UNGARAN, Cakram.net – Puluhan warga yang menjadi korban dugaan penipuan perumahan Bandarjo Village Permai mendatangi Gedung DPRD Kabupaten Semarang, Rabu 15 Juli 2026. Warga menggelar audiensi bersama Komisi C di ruang aspirasi DPRD setempat untuk menuntut pengembalian uang (refund) secara penuh dari pihak pengembang, yakni PT Cahaya Bumi Teknika.
Koordinator warga sekaligus salah satu pembeli, Matheus Dwi Rubiyanto (44), mengungkapkan terdapat sedikitnya 17 hingga 20-an orang yang senasib dengan dirinya. Para korban tercatat melakukan transaksi pembelian sejak tahun 2023 hingga 2025 dengan total kerugian mencapai Rp1,4 miliar hingga Rp1,5 miliar.
Menurut Matheus, kondisi pembangunan perumahan saat ini mangkrak atau berhenti beroperasi. Skema pembayaran yang telah dilakukan warga pun bervariasi, mulai dari uang muka (DP), cicilan berjalan, hingga pelunasan.
“Tuntutan kami di sini karena dari developer sudah wanprestasi. Kami ingin hak kami, uang kami yang telah disetorkan kembali 100 persen. Kalau saya sendiri totalnya Rp148,6 juta,” ujar Matheus usai audiensi.

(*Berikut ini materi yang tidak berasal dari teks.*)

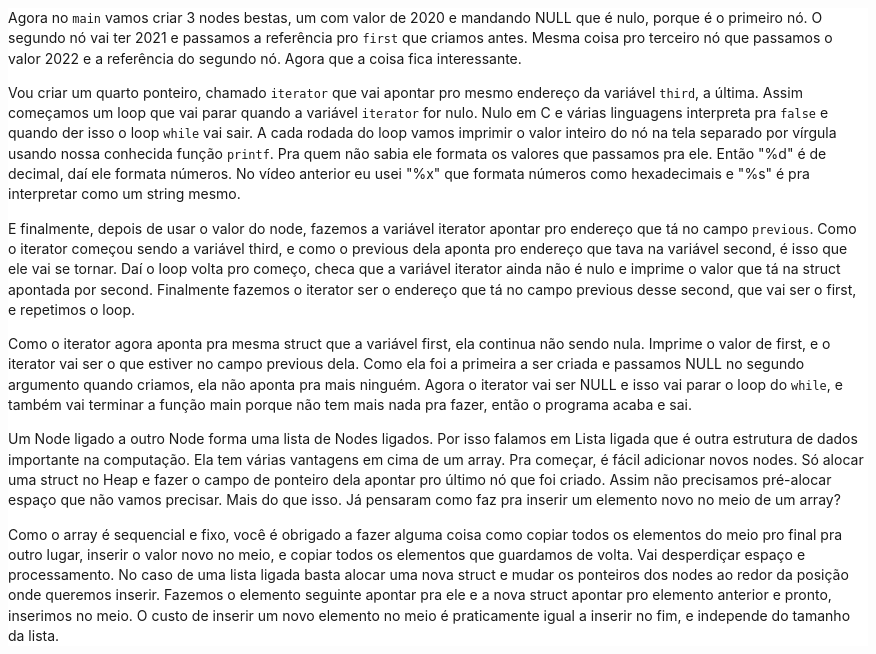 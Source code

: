 



Agora no `main` vamos criar 3 nodes bestas, um com valor de 2020 e mandando NULL que é nulo, porque é o primeiro nó. O segundo nó vai ter 2021 e passamos a referência pro `first` que criamos antes. Mesma coisa pro terceiro nó que passamos o valor 2022 e a referência do segundo nó. Agora que a coisa fica interessante.







Vou criar um quarto ponteiro, chamado `iterator` que vai apontar pro mesmo endereço da variável `third`, a última. Assim começamos um loop que vai parar quando a variável `iterator` for nulo. Nulo em C e várias linguagens interpreta pra `false` e quando der isso o loop `while` vai sair. A cada rodada do loop vamos imprimir o valor inteiro do nó na tela separado por vírgula usando nossa conhecida função `printf`. Pra quem não sabia ele formata os valores que passamos pra ele. Então "%d" é de decimal, daí ele formata números. No vídeo anterior eu usei "%x" que formata números como hexadecimais e "%s" é pra interpretar como um string mesmo.








E finalmente, depois de usar o valor do node, fazemos a variável iterator apontar pro endereço que tá no campo `previous`. Como o iterator começou sendo a variável third, e como o previous dela aponta pro endereço que tava na variável second, é isso que ele vai se tornar. Daí o loop volta pro começo, checa que a variável iterator ainda não é nulo e imprime o valor que tá na struct apontada por second. Finalmente fazemos o iterator ser o endereço que tá no campo previous desse second, que vai ser o first, e repetimos o loop.







Como o iterator agora aponta pra mesma struct que a variável first, ela continua não sendo nula. Imprime o valor de first, e o iterator vai ser o que estiver no campo previous dela. Como ela foi a primeira a ser criada e passamos NULL no segundo argumento quando criamos, ela não aponta pra mais ninguém. Agora o iterator vai ser NULL e isso vai parar o loop do `while`, e também vai terminar a função main porque não tem mais nada pra fazer, então o programa acaba e sai.








Um Node ligado a outro Node forma uma lista de Nodes ligados. Por isso falamos em Lista ligada que é outra estrutura de dados importante na computação. Ela tem várias vantagens em cima de um array. Pra começar, é fácil adicionar novos nodes. Só alocar uma struct no Heap e fazer o campo de ponteiro dela apontar pro último nó que foi criado. Assim não precisamos pré-alocar espaço que não vamos precisar. Mais do que isso. Já pensaram como faz pra inserir um elemento novo no meio de um array?







Como o array é sequencial e fixo, você é obrigado a fazer alguma coisa como copiar todos os elementos do meio pro final pra outro lugar, inserir o valor novo no meio, e copiar todos os elementos que guardamos de volta. Vai desperdiçar espaço e processamento. No caso de uma lista ligada basta alocar uma nova struct e mudar os ponteiros dos nodes ao redor da posição onde queremos inserir. Fazemos o elemento seguinte apontar pra ele e a nova struct apontar pro elemento anterior e pronto, inserimos no meio. O custo de inserir um novo elemento no meio é praticamente igual a inserir no fim, e independe do tamanho da lista.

Matheus menambahkan, sengkarut perumahan ini juga diwarnai sejumlah kejanggalan. Selain pembangunan yang terhenti, terdapat temuan satu kavling tanah yang diterbitkan dua Perjanjian Pengikatan Jual Beli (PPJB) di notaris yang sama. Sementara untuk rumah yang telanjur selesai dibangun dan ditempati, hingga kini belum memiliki kepastian legalitas sertifikat.